第42章 不信感
「アンタこそ、彼女のことを考えるなら・・・」
「だ、大丈夫です・・・!もう、大丈夫ですから・・・!」
キャメルさんが透さんに掴みかかりそうな勢いで言葉を続けたのに焦り、思わず立ち上がって彼らの間に入った。
・・・どうして透さんはこんなにも他人に喧嘩を売るようなことをするのだろう。
FBIの人達への怒りの向け方は、何処と無く沖矢さんへのものにも似ていて。
「どうかしたのかね?」
向こう側から警部さんが顔を出して。
・・・そうか、私のせいで中断させてしまったんだ。
「すみません、もう終わりましたので。
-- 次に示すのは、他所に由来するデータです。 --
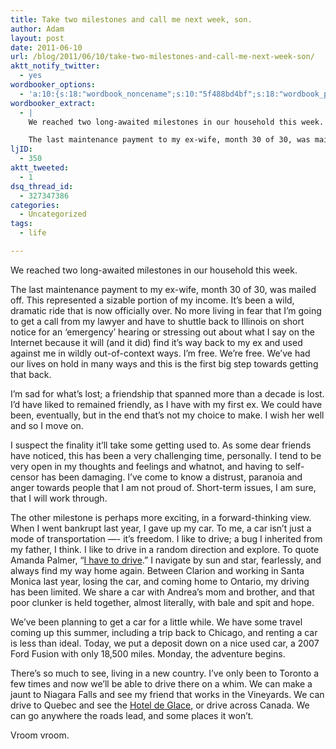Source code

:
 ```yaml
---
title: Take two milestones and call me next week, son.
author: Adam
layout: post
date: 2011-06-10
url: /blog/2011/06/10/take-two-milestones-and-call-me-next-week-son/
aktt_notify_twitter:
  - yes
wordbooker_options:
  - 'a:10:{s:18:"wordbook_noncename";s:10:"5f488bd4bf";s:18:"wordbook_page_post";s:4:"-100";s:18:"wordbook_orandpage";s:1:"2";s:23:"wordbook_default_author";s:1:"1";s:23:"wordbook_extract_length";s:3:"256";s:19:"wordbook_actionlink";s:3:"300";s:26:"wordbooker_publish_default";s:2:"on";s:18:"wordbook_attribute";s:30:"Wrote a new post on their blog";s:29:"wordbooker_status_update_text";s:35:": New blog post :  %title% - %link%";s:17:"wordbook_new_post";s:1:"1";}'
wordbooker_extract:
  - |
    We reached two long-awaited milestones in our household this week.

    The last maintenance payment to my ex-wife, month 30 of 30, was mailed off. This represented a sizable portion of my income. It’s been a wild, dramatic ride that is now officially ov ...
ljID:
  - 350
aktt_tweeted:
  - 1
dsq_thread_id:
  - 327347386
categories:
  - Uncategorized
tags:
  - life

---
```

We reached two long-awaited milestones in our household this week.

The last maintenance payment to my ex-wife, month 30 of 30, was mailed off. This represented a sizable portion of my income. It’s been a wild, dramatic ride that is now officially over. No more living in fear that I’m going to get a call from my lawyer and have to shuttle back to Illinois on short notice for an ‘emergency’ hearing or stressing out about what I say on the Internet because it will (and it did) find it’s way back to my ex and used against me in wildly out-of-context ways. I’m free. We’re free. We’ve had our lives on hold in many ways and this is the first big step towards getting that back.

I’m sad for what’s lost; a friendship that spanned more than a decade is lost. I’d have liked to remained friendly, as I have with my first ex. We could have been, eventually, but in the end that’s not my choice to make. I wish her well and so I move on.

I suspect the finality it’ll take some getting used to. As some dear friends have noticed, this has been a very challenging time, personally. I tend to be very open in my thoughts and feelings and whatnot, and having to self-censor has been damaging. I’ve come to know a distrust, paranoia and anger towards people that I am not proud of. Short-term issues, I am sure, that I will work through.

The other milestone is perhaps more exciting, in a forward-thinking view. When I went bankrupt last year, I gave up my car. To me, a car isn’t just a mode of transportation —- it’s freedom. I like to drive; a bug I inherited from my father, I think. I like to drive in a random direction and explore. To quote Amanda Palmer, “[I have to drive](1).” I navigate by sun and star, fearlessly, and always find my way home again. Between Clarion and working in Santa Monica last year, losing the car, and coming home to Ontario, my driving has been limited. We share a car with Andrea’s mom and brother, and that poor clunker is held together, almost literally, with bale and spit and hope.

We’ve been planning to get a car for a little while. We have some travel coming up this summer, including a trip back to Chicago, and renting a car is less than ideal. Today, we put a deposit down on a nice used car, a 2007 Ford Fusion with only 18,500 miles. Monday, the adventure begins.

There’s so much to see, living in a new country. I’ve only been to Toronto a few times and now we’ll be able to drive there on a whim. We can make a jaunt to Niagara Falls and see my friend that works in the Vineyards. We can drive to Quebec and see the [Hotel de Glace](2), or drive across Canada. We can go anywhere the roads lead, and some places it won’t.

Vroom vroom.

 [1]: “http://music.amandapalmer.net/track/have-to-drive”
 [2]: “http://en.wikipedia.org/wiki/Ice_Hotel_(Quebec)”
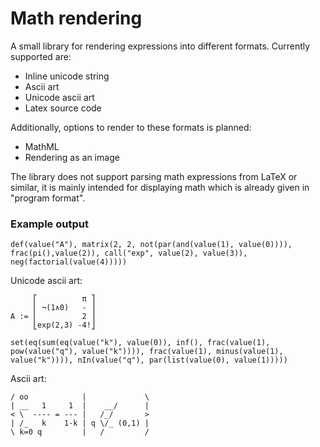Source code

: # Math rendering

A small library for rendering expressions into different formats. Currently supported are:

 - Inline unicode string
 - Ascii art
 - Unicode ascii art
 - Latex source code

Additionally, options to render to these formats is planned:

 - MathML
 - Rendering as an image

The library does not support parsing math expressions from LaTeX or similar, it is mainly intended for displaying math which is already given in "program format".

### Example output

`def(value("A"), matrix(2, 2, not(par(and(value(1), value(0)))), frac(pi(),value(2)), call("exp", value(2), value(3)), neg(factorial(value(4)))))`

Unicode ascii art:
```
     ⎡          π ⎤
     ⎢ ¬(1∧0)   - ⎥
A := ⎢          2 ⎥
     ⎣exp(2,3) -4!⎦
```

`set(eq(sum(eq(value("k"), value(0)), inf(), frac(value(1), pow(value("q"), value("k")))), frac(value(1), minus(value(1), value("k")))), nIn(value("q"), par(list(value(0), value(1)))))`

Ascii art:
```
/ oo            |             \
| __   1     1  |    __/      |
< \  ---- = --- |   /_/       >
| /_   k    1-k | q \/_ (0,1) |
\ k=0 q         |   /         /
```

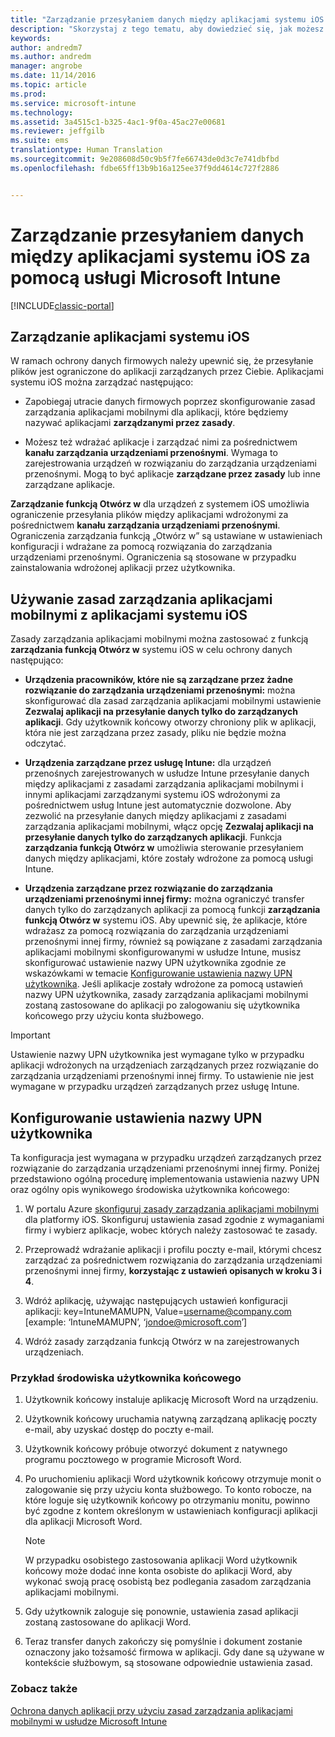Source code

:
 ```yaml
---
title: "Zarządzanie przesyłaniem danych między aplikacjami systemu iOS | Microsoft Docs"
description: "Skorzystaj z tego tematu, aby dowiedzieć się, jak możesz użyć funkcji systemu iOS Otwórz w oraz zasad zarządzania aplikacjami mobilnymi do zarządzania transferami danych pomiędzy aplikacjami."
keywords: 
author: andredm7
ms.author: andredm
manager: angrobe
ms.date: 11/14/2016
ms.topic: article
ms.prod: 
ms.service: microsoft-intune
ms.technology: 
ms.assetid: 3a4515c1-b325-4ac1-9f0a-45ac27e00681
ms.reviewer: jeffgilb
ms.suite: ems
translationtype: Human Translation
ms.sourcegitcommit: 9e208608d50c9b5f7fe66743de0d3c7e741dbfbd
ms.openlocfilehash: fdbe65ff13b9b16a125ee37f9dd4614c727f2886


---
```


# <a name="manage-data-transfer-between-ios-apps-with-microsoft-intune"></a>Zarządzanie przesyłaniem danych między aplikacjami systemu iOS za pomocą usługi Microsoft Intune

[!INCLUDE[classic-portal](../includes/classic-portal.md)]

## <a name="manage-ios-apps"></a>Zarządzanie aplikacjami systemu iOS
W ramach ochrony danych firmowych należy upewnić się, że przesyłanie plików jest ograniczone do aplikacji zarządzanych przez Ciebie.  Aplikacjami systemu iOS można zarządzać następująco:

-   Zapobiegaj utracie danych firmowych poprzez skonfigurowanie zasad zarządzania aplikacjami mobilnymi dla aplikacji, które będziemy nazywać aplikacjami **zarządzanymi przez zasady**.

-   Możesz też wdrażać aplikacje i zarządzać nimi za pośrednictwem **kanału zarządzania urządzeniami przenośnymi**.  Wymaga to zarejestrowania urządzeń w rozwiązaniu do zarządzania urządzeniami przenośnymi. Mogą to być aplikacje **zarządzane przez zasady** lub inne zarządzane aplikacje.

**Zarządzanie funkcją Otwórz w** dla urządzeń z systemem iOS umożliwia ograniczenie przesyłania plików między aplikacjami wdrożonymi za pośrednictwem **kanału zarządzania urządzeniami przenośnymi**. Ograniczenia zarządzania funkcją „Otwórz w” są ustawiane w ustawieniach konfiguracji i wdrażane za pomocą rozwiązania do zarządzania urządzeniami przenośnymi.  Ograniczenia są stosowane w przypadku zainstalowania wdrożonej aplikacji przez użytkownika.
##  <a name="using-mam-with-ios-apps"></a>Używanie zasad zarządzania aplikacjami mobilnymi z aplikacjami systemu iOS
Zasady zarządzania aplikacjami mobilnymi można zastosować z funkcją **zarządzania funkcją Otwórz w** systemu iOS w celu ochrony danych następująco:

-   **Urządzenia pracowników, które nie są zarządzane przez żadne rozwiązanie do zarządzania urządzeniami przenośnymi:** można skonfigurować dla zasad zarządzania aplikacjami mobilnymi ustawienie **Zezwalaj aplikacji na przesyłanie danych tylko do zarządzanych aplikacji**. Gdy użytkownik końcowy otworzy chroniony plik w aplikacji, która nie jest zarządzana przez zasady, pliku nie będzie można odczytać.

-   **Urządzenia zarządzane przez usługę Intune:** dla urządzeń przenośnych zarejestrowanych w usłudze Intune przesyłanie danych między aplikacjami z zasadami zarządzania aplikacjami mobilnymi i innymi aplikacjami zarządzanymi systemu iOS wdrożonymi za pośrednictwem usług Intune jest automatycznie dozwolone. Aby zezwolić na przesyłanie danych między aplikacjami z zasadami zarządzania aplikacjami mobilnymi, włącz opcję **Zezwalaj aplikacji na przesyłanie danych tylko do zarządzanych aplikacji**. Funkcja **zarządzania funkcją Otwórz w** umożliwia sterowanie przesyłaniem danych między aplikacjami, które zostały wdrożone za pomocą usługi Intune.   

-   **Urządzenia zarządzane przez rozwiązanie do zarządzania urządzeniami przenośnymi innej firmy:** można ograniczyć transfer danych tylko do zarządzanych aplikacji za pomocą funkcji **zarządzania funkcją Otwórz w** systemu iOS.
Aby upewnić się, że aplikacje, które wdrażasz za pomocą rozwiązania do zarządzania urządzeniami przenośnymi innej firmy, również są powiązane z zasadami zarządzania aplikacjami mobilnymi skonfigurowanymi w usłudze Intune, musisz skonfigurować ustawienie nazwy UPN użytkownika zgodnie ze wskazówkami w temacie [Konfigurowanie ustawienia nazwy UPN użytkownika](#configure-user-upn-setting).  Jeśli aplikacje zostały wdrożone za pomocą ustawień nazwy UPN użytkownika, zasady zarządzania aplikacjami mobilnymi zostaną zastosowane do aplikacji po zalogowaniu się użytkownika końcowego przy użyciu konta służbowego.

> [!IMPORTANT]
> Ustawienie nazwy UPN użytkownika jest wymagane tylko w przypadku aplikacji wdrożonych na urządzeniach zarządzanych przez rozwiązanie do zarządzania urządzeniami przenośnymi innej firmy.  To ustawienie nie jest wymagane w przypadku urządzeń zarządzanych przez usługę Intune.

## <a name="configure-user-upn-setting"></a>Konfigurowanie ustawienia nazwy UPN użytkownika
Ta konfiguracja jest wymagana w przypadku urządzeń zarządzanych przez rozwiązanie do zarządzania urządzeniami przenośnymi innej firmy. Poniżej przedstawiono ogólną procedurę implementowania ustawienia nazwy UPN oraz ogólny opis wynikowego środowiska użytkownika końcowego:


1.  W portalu Azure [skonfiguruj zasady zarządzania aplikacjami mobilnymi](create-and-deploy-mobile-app-management-policies-with-microsoft-intune.md) dla platformy iOS. Skonfiguruj ustawienia zasad zgodnie z wymaganiami firmy i wybierz aplikacje, wobec których należy zastosować te zasady.

2.  Przeprowadź wdrażanie aplikacji i profilu poczty e-mail, którymi chcesz zarządzać za pośrednictwem rozwiązania do zarządzania urządzeniami przenośnymi innej firmy, **korzystając z ustawień opisanych w kroku 3 i 4**.

3.  Wdróż aplikację, używając następujących ustawień konfiguracji aplikacji: key=IntuneMAMUPN, Value=<username@company.com> [example: ‘IntuneMAMUPN’, ‘jondoe@microsoft.com’]

4.  Wdróż zasady zarządzania funkcją Otwórz w na zarejestrowanych urządzeniach.

### <a name="example-end-user-experience"></a>Przykład środowiska użytkownika końcowego

1.  Użytkownik końcowy instaluje aplikację Microsoft Word na urządzeniu.

2.  Użytkownik końcowy uruchamia natywną zarządzaną aplikację poczty e-mail, aby uzyskać dostęp do poczty e-mail.

3.  Użytkownik końcowy próbuje otworzyć dokument z natywnego programu pocztowego w programie Microsoft Word.

4.  Po uruchomieniu aplikacji Word użytkownik końcowy otrzymuje monit o zalogowanie się przy użyciu konta służbowego.  To konto robocze, na które loguje się użytkownik końcowy po otrzymaniu monitu, powinno być zgodne z kontem określonym w ustawieniach konfiguracji aplikacji dla aplikacji Microsoft Word.

    > [!NOTE]
    > W przypadku osobistego zastosowania aplikacji Word użytkownik końcowy może dodać inne konta osobiste do aplikacji Word, aby wykonać swoją pracę osobistą bez podlegania zasadom zarządzania aplikacjami mobilnymi.

5.  Gdy użytkownik zaloguje się ponownie, ustawienia zasad aplikacji zostaną zastosowane do aplikacji Word.

6.  Teraz transfer danych zakończy się pomyślnie i dokument zostanie oznaczony jako tożsamość firmowa w aplikacji. Gdy dane są używane w kontekście służbowym, są stosowane odpowiednie ustawienia zasad.

### <a name="see-also"></a>Zobacz także
[Ochrona danych aplikacji przy użyciu zasad zarządzania aplikacjami mobilnymi w usłudze Microsoft Intune](protect-app-data-using-mobile-app-management-policies-with-microsoft-intune.md)



<!--HONumber=Dec16_HO3-->


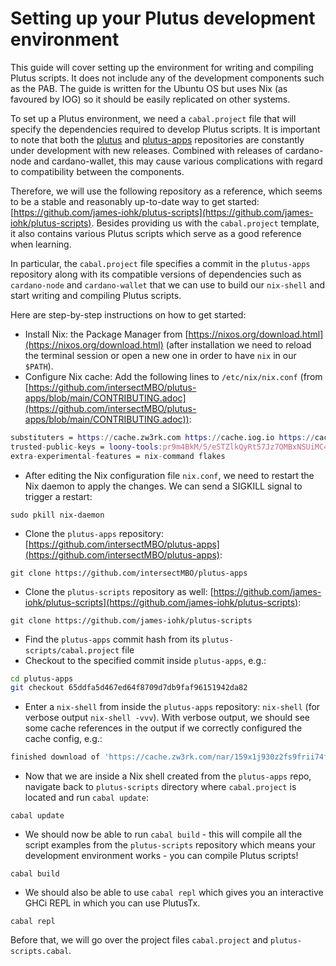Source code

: # Setting up your Plutus development environment

This guide will cover setting up the environment for writing and compiling Plutus scripts. It does not include any of the development components such as the PAB. The guide is written for the Ubuntu OS but uses Nix (as favoured by IOG) so it should be easily replicated on other systems.

To set up a Plutus environment, we need a `cabal.project` file that will specify the dependencies required to develop Plutus scripts. It is important to note that both the [plutus](https://github.com/intersectMBO/plutus) and [plutus-apps](https://github.com/intersectMBO/plutus-apps) repositories are constantly under development with new releases. Combined with releases of cardano-node and cardano-wallet, this may cause various complications with regard to compatibility between the components.

Therefore, we will use the following repository as a reference, which seems to be a stable and reasonably up-to-date way to get started: [https://github.com/james-iohk/plutus-scripts](https://github.com/james-iohk/plutus-scripts). Besides providing us with the `cabal.project` template, it also contains various Plutus scripts which serve as a good reference when learning.

In particular, the `cabal.project` file specifies a commit in the `plutus-apps` repository along with its compatible versions of dependencies such as `cardano-node` and `cardano-wallet` that we can use to build our `nix-shell` and start writing and compiling Plutus scripts.

Here are step-by-step instructions on how to get started:

* Install Nix: the Package Manager from [https://nixos.org/download.html](https://nixos.org/download.html) (after installation we need to reload the terminal session or open a new one in order to have `nix` in our `$PATH`).
* Configure Nix cache: Add the following lines to `/etc/nix/nix.conf` (from [https://github.com/intersectMBO/plutus-apps/blob/main/CONTRIBUTING.adoc](https://github.com/intersectMBO/plutus-apps/blob/main/CONTRIBUTING.adoc)):

```nix
substituters = https://cache.zw3rk.com https://cache.iog.io https://cache.nixos.org/
trusted-public-keys = loony-tools:pr9m4BkM/5/eSTZlkQyRt57Jz7OMBxNSUiMC4FkcNfk= hydra.iohk.io:f/Ea+s+dFdN+3Y/G+FDgSq+a5NEWhJGzdjvKNGv0/EQ= cache.nixos.org-1:6NCHdD59X431o0gWypbMrAURkbJ16ZPMQFGspcDShjY=
extra-experimental-features = nix-command flakes
```

* After editing the Nix configuration file `nix.conf`, we need to restart the Nix daemon to apply the changes. We can send a SIGKILL signal to trigger a restart:

```
sudo pkill nix-daemon
```

* Clone the `plutus-apps` repository: [https://github.com/intersectMBO/plutus-apps](https://github.com/intersectMBO/plutus-apps):

```git
git clone https://github.com/intersectMBO/plutus-apps
```

* Clone the `plutus-scripts` repository as well: [https://github.com/james-iohk/plutus-scripts](https://github.com/james-iohk/plutus-scripts):

```git
git clone https://github.com/james-iohk/plutus-scripts
```

* Find the `plutus-apps` commit hash from its `plutus-scripts/cabal.project` file
* Checkout to the specified commit inside `plutus-apps`, e.g.:

```bash
cd plutus-apps
git checkout 65ddfa5d467ed64f8709d7db9faf96151942da82
```

* Enter a `nix-shell` from inside the `plutus-apps` repository: `nix-shell` (for verbose output `nix-shell -vvv`). With verbose output, we should see some cache references in the output if we correctly configured the cache config, e.g.:

```bash
finished download of 'https://cache.zw3rk.com/nar/159x1j930z2fs9frii74fsanza6h0hg0h35i2q825nj3qa43gp13.nar.zst'; curl status = 0, HTTP status = 200, body = 44600355 bytes
```

* Now that we are inside a Nix shell created from the `plutus-apps` repo, navigate back to `plutus-scripts` directory where `cabal.project` is located and run `cabal update`:

```
cabal update
```

* We should now be able to run `cabal build` - this will compile all the script examples from the `plutus-scripts` repository which means your development environment works - you can compile Plutus scripts!

```
cabal build
```

* We should also be able to use `cabal repl` which gives you an interactive GHCi REPL in which you can use PlutusTx.

```
cabal repl
```

Before that, we will go over the project files `cabal.project` and `plutus-scripts.cabal`.
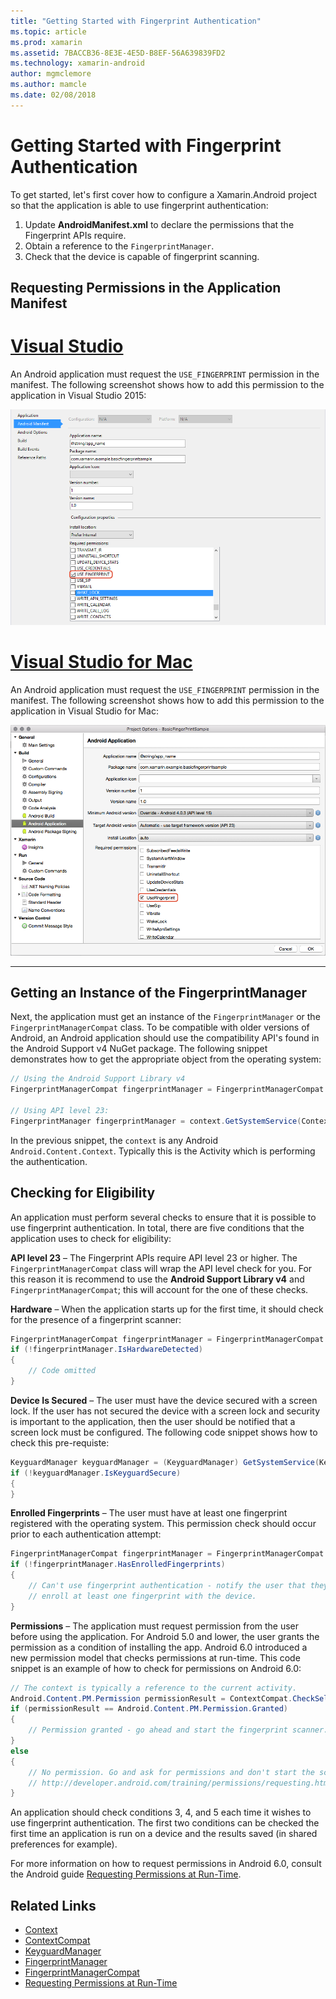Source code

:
```yaml
---
title: "Getting Started with Fingerprint Authentication"
ms.topic: article
ms.prod: xamarin
ms.assetid: 7BACCB36-8E3E-4E5D-B8EF-56A639839FD2
ms.technology: xamarin-android
author: mgmclemore
ms.author: mamcle
ms.date: 02/08/2018
---
```


# Getting Started with Fingerprint Authentication

To get started, let's first cover how to configure a Xamarin.Android project so that the application is able to use fingerprint authentication:

1. Update **AndroidManifest.xml** to declare the permissions that the Fingerprint APIs require.
2. Obtain a reference to the `FingerprintManager`.
3. Check that the device is capable of fingerprint scanning.

## Requesting Permissions in the Application Manifest

# [Visual Studio](#tab/vswin)

An Android application must request the `USE_FINGERPRINT` permission in the manifest. The following screenshot shows how to add this permission to the application in Visual Studio 2015:

[![Enabling USE\_FINGERPRINT in the Android Manifest screen](get-started-images/fingerprint-01-vs.png)](get-started-images/fingerprint-01-vs.png) 

# [Visual Studio for Mac](#tab/vsmac)

An Android application must request the `USE_FINGERPRINT` permission in the manifest. The following screenshot shows how to add this permission to the application in Visual Studio for Mac:

[![Enabling UseFingerprint in the Android Application screen](get-started-images/fingerprint-01-xs.png)](get-started-images/fingerprint-01-xs.png) 

-----

## Getting an Instance of the FingerprintManager

Next, the application must get an instance of the `FingerprintManager` or the `FingerprintManagerCompat` class. To be compatible with older versions of Android, an Android application should use the compatibility API's found in the Android Support v4 NuGet package. The following snippet demonstrates how to get the appropriate object from the operating system: 

```csharp
// Using the Android Support Library v4
FingerprintManagerCompat fingerprintManager = FingerprintManagerCompat.From(context);

// Using API level 23:
FingerprintManager fingerprintManager = context.GetSystemService(Context.FingerprintService) as FingerprintManager;
```  

In the previous snippet, the `context` is any Android `Android.Content.Context`. Typically this is the Activity which is performing the authentication.

## Checking for Eligibility

An application must perform several checks to ensure that it is possible to use fingerprint authentication. In total, there are five conditions that the application uses to check for eligibility:  
 

**API level 23** &ndash; The Fingerprint APIs require API level 23
or higher. The `FingerprintManagerCompat` class will wrap the API
level check for you. For this reason it is recommend to use the
**Android Support Library v4** and `FingerprintManagerCompat`; this
will account for the one of these checks.

**Hardware** &ndash; When the application starts up for the first
time, it should check for the presence of a fingerprint scanner:

```csharp
FingerprintManagerCompat fingerprintManager = FingerprintManagerCompat.From(context);
if (!fingerprintManager.IsHardwareDetected)
{
    // Code omitted
}
```
    
**Device Is Secured** &ndash; The user must have the device secured
with a screen lock. If the user has not secured the device with a
screen lock and security is important to the application, then the
user should be notified that a screen lock must be configured. The
following code snippet shows how to check this pre-requiste:

```csharp
KeyguardManager keyguardManager = (KeyguardManager) GetSystemService(KeyguardService);
if (!keyguardManager.IsKeyguardSecure)
{
}
```

**Enrolled Fingerprints** &ndash; The user must have at least one
fingerprint registered with the operating system. This permission
check should occur prior to each authentication attempt:

```csharp
FingerprintManagerCompat fingerprintManager = FingerprintManagerCompat.From(context);
if (!fingerprintManager.HasEnrolledFingerprints)
{
    // Can't use fingerprint authentication - notify the user that they need to
    // enroll at least one fingerprint with the device.
}
```

**Permissions** &ndash; The application must request permission
from the user before using the application. For Android 5.0 and
lower, the user grants the permission as a condition of installing
the app. Android 6.0 introduced a new permission model that checks
permissions at run-time. This code snippet is an example of how to
check for permissions on Android 6.0:

```csharp
// The context is typically a reference to the current activity.
Android.Content.PM.Permission permissionResult = ContextCompat.CheckSelfPermission(context, Manifest.Permission.UseFingerprint);
if (permissionResult == Android.Content.PM.Permission.Granted)
{
    // Permission granted - go ahead and start the fingerprint scanner.
}
else
{
    // No permission. Go and ask for permissions and don't start the scanner. See
    // http://developer.android.com/training/permissions/requesting.html
}
```

An application should check conditions 3, 4, and 5 each time it wishes
to use fingerprint authentication. The first two conditions can be
checked the first time an application is run on a device and the
results saved (in shared preferences for example).

For more information on how to request permissions in Android 6.0,
consult the Android guide
[Requesting Permissions at Run-Time](http://developer.android.com/training/permissions/requesting.html).



## Related Links

- [Context](https://developer.xamarin.com/api/type/Android.Content.Context/)
- [ContextCompat](https://developer.xamarin.com/api/type/Android.Support.V4.Content.ContextCompat/)
- [KeyguardManager](https://developer.xamarin.com/api/type/Android.App.KeyguardManager/)
- [FingerprintManager](http://developer.android.com/reference/android/hardware/fingerprint/FingerprintManager.html)
- [FingerprintManagerCompat](http://developer.android.com/reference/android/support/v4/hardware/fingerprint/FingerprintManagerCompat.html)
- [Requesting Permissions at Run-Time](http://developer.android.com/training/permissions/requesting.html)
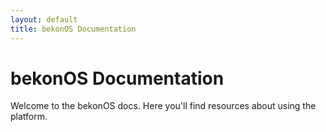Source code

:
 ```yaml
---
layout: default
title: bekonOS Documentation
---
```


# bekonOS Documentation

Welcome to the bekonOS docs. Here you'll find resources about using the platform.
話を続けましょうか」
そう警部さんに伝えてから、透さんは私の肩を掴んで椅子の方へ優しく押し込んだ。
「・・・すぐに解決しますので、もう少し待って頂いても大丈夫ですか?」
「は・・・はい」
真剣な顔でそう言われれば、どこか態度が改まってしまって。
自然と背筋が伸びるような感覚だった。
「まあ、あの少年もいることですから、すぐに解決しますよ」
小声でそう言いながら、笑顔を戻した透さんが横目で向けた視線の先には、コナンくんが居て。
「貴女には僕がついていますから、心配なさらないでください」
それは、私が目眩を引き起こしたあのことへの言葉だろうか。
「・・・はい」
申し訳ない気持ちが溢れる中、言わなくても分かってくれるこの状況がどこか嬉しくて。
ただ、見透かされている恐怖も少なからずある。
複雑なこの気持ちが晴れることはきっと難しいんだろうな、と警部さん達の元に戻った透さんの背中を見つめながら他人事のように思って。
「・・・・・・」
大人に溶け込むコナンくんに視線を移しながら、彼がここに居る理由を考えた。
ジョディさんやキャメルさんが居ることは理解できる。ただ、彼は完全に部外者だ。
高木さんとは知り合いのようだから、私の時のように自分から首を突っ込みに来たか・・・それとも、ジョディさんに連れられて来たか。
どっちにしても、異様な光景なのは変わりない。